• _Stored dataset items_:
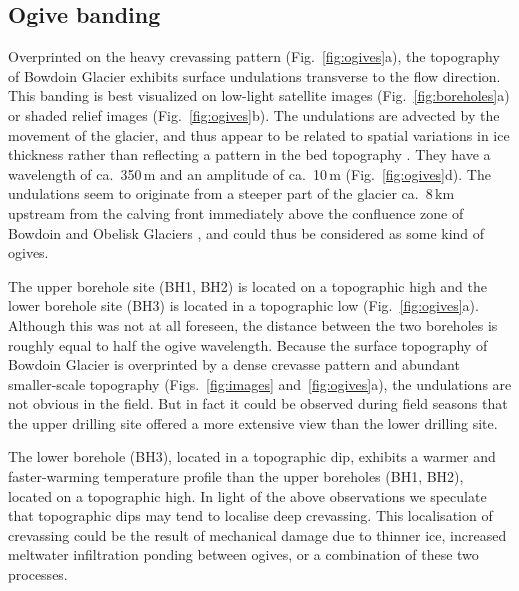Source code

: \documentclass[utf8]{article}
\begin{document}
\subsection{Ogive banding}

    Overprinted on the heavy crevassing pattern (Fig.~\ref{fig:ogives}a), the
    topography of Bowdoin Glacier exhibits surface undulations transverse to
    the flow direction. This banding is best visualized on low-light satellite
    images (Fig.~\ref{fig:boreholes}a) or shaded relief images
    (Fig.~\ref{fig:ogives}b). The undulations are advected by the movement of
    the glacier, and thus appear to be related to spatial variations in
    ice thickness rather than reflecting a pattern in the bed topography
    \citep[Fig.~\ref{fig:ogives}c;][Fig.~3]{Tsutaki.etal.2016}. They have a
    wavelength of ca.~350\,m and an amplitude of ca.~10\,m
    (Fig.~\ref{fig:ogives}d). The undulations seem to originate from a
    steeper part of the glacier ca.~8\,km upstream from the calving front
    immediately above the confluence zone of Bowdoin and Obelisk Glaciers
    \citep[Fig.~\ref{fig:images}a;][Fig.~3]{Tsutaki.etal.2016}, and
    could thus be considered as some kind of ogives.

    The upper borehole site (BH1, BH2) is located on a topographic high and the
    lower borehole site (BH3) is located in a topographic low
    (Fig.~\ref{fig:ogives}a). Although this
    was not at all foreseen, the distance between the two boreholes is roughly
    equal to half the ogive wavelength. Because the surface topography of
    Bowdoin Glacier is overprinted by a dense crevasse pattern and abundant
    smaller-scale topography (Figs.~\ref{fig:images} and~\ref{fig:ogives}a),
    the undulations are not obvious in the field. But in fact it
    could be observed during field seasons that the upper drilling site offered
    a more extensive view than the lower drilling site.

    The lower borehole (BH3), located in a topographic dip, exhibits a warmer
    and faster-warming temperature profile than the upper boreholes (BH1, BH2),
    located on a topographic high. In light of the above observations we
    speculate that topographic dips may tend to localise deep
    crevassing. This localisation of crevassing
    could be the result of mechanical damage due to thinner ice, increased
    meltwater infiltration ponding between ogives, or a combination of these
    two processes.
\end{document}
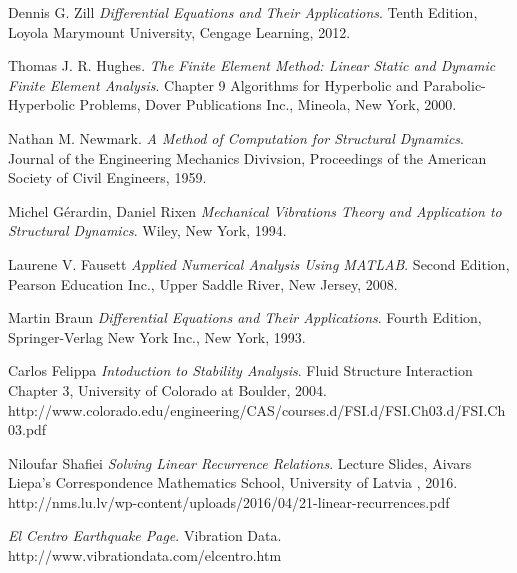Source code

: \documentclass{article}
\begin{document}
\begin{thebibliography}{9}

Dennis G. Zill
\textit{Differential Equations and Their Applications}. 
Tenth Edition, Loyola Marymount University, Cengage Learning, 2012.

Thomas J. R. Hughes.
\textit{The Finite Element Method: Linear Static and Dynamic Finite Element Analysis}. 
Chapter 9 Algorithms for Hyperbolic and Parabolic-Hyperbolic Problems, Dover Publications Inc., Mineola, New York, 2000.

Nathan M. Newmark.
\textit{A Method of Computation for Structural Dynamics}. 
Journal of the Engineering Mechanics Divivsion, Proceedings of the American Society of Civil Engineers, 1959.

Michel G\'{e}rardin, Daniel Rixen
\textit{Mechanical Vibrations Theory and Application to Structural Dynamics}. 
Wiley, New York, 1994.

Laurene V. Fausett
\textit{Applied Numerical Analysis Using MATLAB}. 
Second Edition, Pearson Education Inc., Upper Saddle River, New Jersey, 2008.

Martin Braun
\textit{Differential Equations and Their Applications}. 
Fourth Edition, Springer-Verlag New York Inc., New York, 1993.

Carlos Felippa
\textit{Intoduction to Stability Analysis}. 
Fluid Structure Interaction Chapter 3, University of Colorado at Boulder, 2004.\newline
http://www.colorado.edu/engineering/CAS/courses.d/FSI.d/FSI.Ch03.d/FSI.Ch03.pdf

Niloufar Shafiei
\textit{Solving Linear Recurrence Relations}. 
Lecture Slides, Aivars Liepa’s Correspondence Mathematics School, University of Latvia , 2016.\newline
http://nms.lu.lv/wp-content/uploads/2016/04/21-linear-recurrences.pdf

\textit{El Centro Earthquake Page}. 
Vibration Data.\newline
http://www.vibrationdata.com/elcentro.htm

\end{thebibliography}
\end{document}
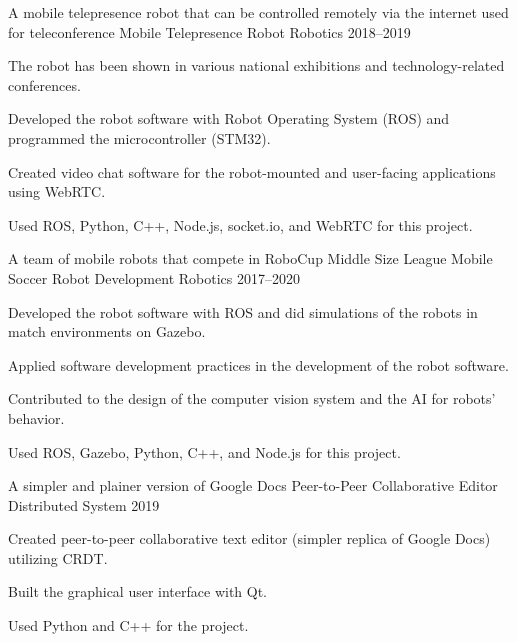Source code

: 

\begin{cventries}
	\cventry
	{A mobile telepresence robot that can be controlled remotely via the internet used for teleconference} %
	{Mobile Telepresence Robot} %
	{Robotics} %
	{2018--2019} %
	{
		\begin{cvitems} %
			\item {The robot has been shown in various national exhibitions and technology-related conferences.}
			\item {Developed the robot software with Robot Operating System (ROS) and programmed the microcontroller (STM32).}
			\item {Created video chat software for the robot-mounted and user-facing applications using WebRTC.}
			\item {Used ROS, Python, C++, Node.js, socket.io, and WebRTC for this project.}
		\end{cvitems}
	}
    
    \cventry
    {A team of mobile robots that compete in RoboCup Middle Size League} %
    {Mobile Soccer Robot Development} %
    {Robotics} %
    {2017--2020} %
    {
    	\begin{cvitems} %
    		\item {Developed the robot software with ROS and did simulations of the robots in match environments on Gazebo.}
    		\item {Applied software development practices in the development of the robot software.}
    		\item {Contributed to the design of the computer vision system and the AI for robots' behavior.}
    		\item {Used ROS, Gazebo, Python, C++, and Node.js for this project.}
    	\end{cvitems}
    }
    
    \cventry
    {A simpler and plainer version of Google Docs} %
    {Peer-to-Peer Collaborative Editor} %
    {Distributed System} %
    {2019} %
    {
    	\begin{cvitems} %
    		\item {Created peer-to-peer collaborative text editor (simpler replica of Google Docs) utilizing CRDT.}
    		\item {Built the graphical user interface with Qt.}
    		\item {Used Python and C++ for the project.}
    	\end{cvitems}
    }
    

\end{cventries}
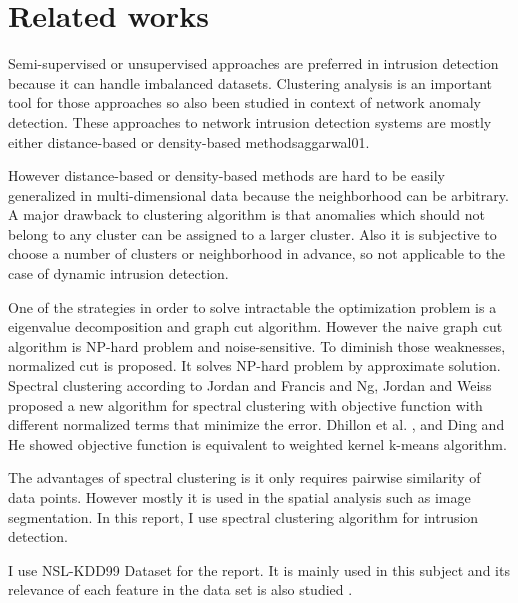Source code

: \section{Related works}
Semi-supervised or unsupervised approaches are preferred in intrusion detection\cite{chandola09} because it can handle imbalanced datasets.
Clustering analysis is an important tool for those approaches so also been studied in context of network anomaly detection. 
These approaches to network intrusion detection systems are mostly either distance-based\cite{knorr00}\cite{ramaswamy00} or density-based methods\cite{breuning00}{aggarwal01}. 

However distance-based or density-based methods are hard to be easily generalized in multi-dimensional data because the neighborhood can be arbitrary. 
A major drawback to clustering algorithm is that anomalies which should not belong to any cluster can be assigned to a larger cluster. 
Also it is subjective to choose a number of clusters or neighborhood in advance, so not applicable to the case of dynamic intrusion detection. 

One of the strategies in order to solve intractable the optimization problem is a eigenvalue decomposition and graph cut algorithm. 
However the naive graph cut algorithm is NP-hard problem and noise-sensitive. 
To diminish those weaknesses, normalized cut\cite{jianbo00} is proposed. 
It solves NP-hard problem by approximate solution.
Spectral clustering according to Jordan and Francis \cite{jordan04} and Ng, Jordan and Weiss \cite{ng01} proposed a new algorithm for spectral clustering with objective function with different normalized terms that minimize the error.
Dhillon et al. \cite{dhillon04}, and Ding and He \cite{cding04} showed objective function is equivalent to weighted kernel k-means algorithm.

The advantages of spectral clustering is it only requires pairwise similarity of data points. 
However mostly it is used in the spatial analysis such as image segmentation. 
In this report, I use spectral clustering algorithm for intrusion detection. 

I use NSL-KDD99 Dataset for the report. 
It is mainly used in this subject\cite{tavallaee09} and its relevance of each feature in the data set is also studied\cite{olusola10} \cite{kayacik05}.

• _EXERCISE OBJECTIVE_:
Above are the records. Print exactly, and only, the lines from the line with "software with Robot" to the line with "video chat software", both inclusive.

• _RESPONSE TO THIS EXERCISE_:
			\item {Developed the robot software with Robot Operating System (ROS) and programmed the microcontroller (STM32).}
			\item {Created video chat software for the robot-mounted and user-facing applications using WebRTC.}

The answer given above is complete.